▸ Work to complete:
Return only those lines of the listing in which "Research" appears.

▸ Exercise materials:

=== Section Start ===

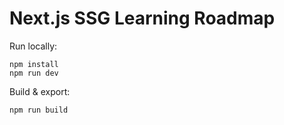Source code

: # Next.js SSG Learning Roadmap

Run locally:
```
npm install
npm run dev
```
Build & export:
```
npm run build
```

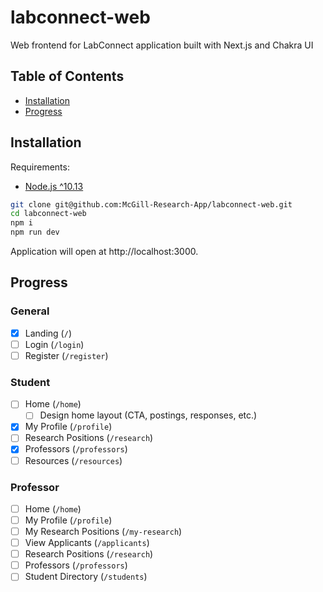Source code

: # labconnect-web

Web frontend for LabConnect application built with Next.js and Chakra UI

## Table of Contents

* [Installation](#installation)
* [Progress](#progress)

## Installation

Requirements:
* [Node.js ^10.13](https://nodejs.org/)

```sh
git clone git@github.com:McGill-Research-App/labconnect-web.git
cd labconnect-web
npm i
npm run dev
```

Application will open at http://localhost:3000.

## Progress

### General

- [x] Landing (`/`)
- [ ] Login (`/login`)
- [ ] Register (`/register`)

### Student

- [ ] Home (`/home`)
    - [ ] Design home layout (CTA, postings, responses, etc.)
- [x] My Profile (`/profile`)
- [ ] Research Positions (`/research`)
- [x] Professors (`/professors`)
- [ ] Resources (`/resources`)

### Professor

- [ ] Home (`/home`)
- [ ] My Profile (`/profile`)
- [ ] My Research Positions (`/my-research`)
- [ ] View Applicants (`/applicants`)
- [ ] Research Positions (`/research`)
- [ ] Professors (`/professors`)
- [ ] Student Directory (`/students`)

=== Section End ===

▸ The completed task:
git clone git@github.com:McGill-Research-App/labconnect-web.git
- [ ] Research Positions (`/research`)
- [ ] My Research Positions (`/my-research`)
- [ ] Research Positions (`/research`)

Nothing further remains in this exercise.